The systems and methods described above provide a method for a user to provide user inputs to a system by bending a flexible display. The user inputs may be received by a processor and used to initiate any suitable hardware or software routine.

The descriptions of the various embodiments of the present invention have been presented for purposes of illustration, but are not intended to be exhaustive or limited to the embodiments disclosed. Many modifications and variations will be apparent to those of ordinary skill in the art without departing from the scope and spirit of the described embodiments. The terminology used herein was chosen to best explain the principles of the embodiments, the practical application or technical improvement over technologies found in the marketplace, or to enable others of ordinary skill in the art to understand the embodiments disclosed herein.

Claims

1. A method for controlling a flexible display system, the method comprising:

receiving a signal indicating a deformation of a flexible display;

processing the signal to identify the deformation of the flexible display; and

initiating a software routine associated with the identified deformation of the flexible display.

2. The method of claim 1, wherein the deformation of the flexible display includes bending the flexible display into a convex shape.

3. The method of claim 1, wherein the deformation of the flexible display includes bending the flexible display into a concave shape.

4. The method of claim 1, wherein the deformation of the flexible display includes bending a corner of the flexible display.

5. The method of claim 1, wherein the signal indicating the deformation of the flexible display is received from sensors in the flexible display.

6. The method of claim 1, wherein the software routine includes sorting a list of content presented on the flexible display by metadata associated with the content in the list of content.

7. The method of claim 6, wherein the metadata includes rankings associated with the content in the list of content.

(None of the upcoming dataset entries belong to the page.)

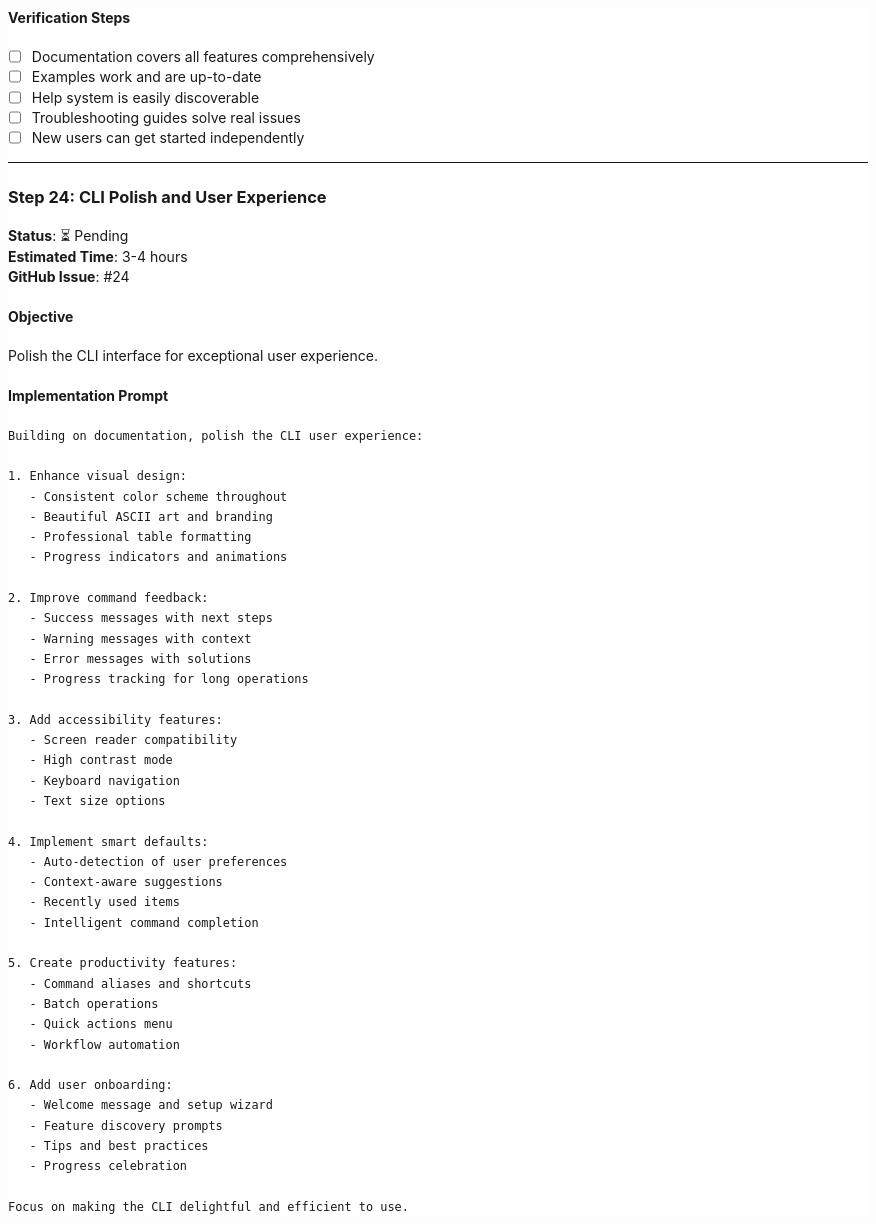 #### Verification Steps
- [ ] Documentation covers all features comprehensively
- [ ] Examples work and are up-to-date
- [ ] Help system is easily discoverable
- [ ] Troubleshooting guides solve real issues
- [ ] New users can get started independently

---

### Step 24: CLI Polish and User Experience
**Status**: ⏳ Pending  
**Estimated Time**: 3-4 hours  
**GitHub Issue**: #24

#### Objective
Polish the CLI interface for exceptional user experience.

#### Implementation Prompt
```text
Building on documentation, polish the CLI user experience:

1. Enhance visual design:
   - Consistent color scheme throughout
   - Beautiful ASCII art and branding
   - Professional table formatting
   - Progress indicators and animations

2. Improve command feedback:
   - Success messages with next steps
   - Warning messages with context
   - Error messages with solutions
   - Progress tracking for long operations

3. Add accessibility features:
   - Screen reader compatibility
   - High contrast mode
   - Keyboard navigation
   - Text size options

4. Implement smart defaults:
   - Auto-detection of user preferences
   - Context-aware suggestions
   - Recently used items
   - Intelligent command completion

5. Create productivity features:
   - Command aliases and shortcuts
   - Batch operations
   - Quick actions menu
   - Workflow automation

6. Add user onboarding:
   - Welcome message and setup wizard
   - Feature discovery prompts
   - Tips and best practices
   - Progress celebration

Focus on making the CLI delightful and efficient to use.
```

8. The method of claim 1, wherein the processing the signal to identify the deformation of the flexible display includes identifying a rate of change in the deformation of the flexible display.

9. A method for controlling a flexible display system, the method comprising:

receiving an image of a flexible display;

processing the image to identify a deformation of the flexible display;

initiating a software routine associated with the identified deformation of the flexible display.

10. The method of claim 9, wherein the deformation of the flexible display includes bending the flexible display into a convex shape.

11. The method of claim 9, wherein the deformation of the flexible display includes bending the flexible display into a concave shape.

12. The method of claim 9, wherein the deformation of the flexible display includes bending a corner of the flexible display.

13. The method of claim 9, wherein the image is received from a camera of a user wearable device.

14. The method of claim 9, wherein the software routine includes sorting a list of content presented on the flexible display by metadata associated with the content in the list of content.

15. The method of claim 14, wherein the metadata includes rankings associated with the content in the list of content.

16. The method of claim 9, wherein the processing the image to identify the deformation of the flexible display includes identifying a rate of change in the deformation of the flexible display.

17. A flexible display system comprising:

a flexible display;

a processor communicatively connected to the flexible display, the processor operative to: receive a signal indicating a deformation of a flexible display; process the signal to identify the deformation of the flexible display; and initiate a software routine associated with the identified deformation of the flexible display.

18. The system of claim 17, wherein the deformation of the flexible display includes bending the flexible display into a convex shape.

19. The system of claim 17, wherein the deformation of the flexible display includes bending the flexible display into a concave shape.

20. The system of claim 17, wherein the deformation of the flexible display includes bending a corner of the flexible display.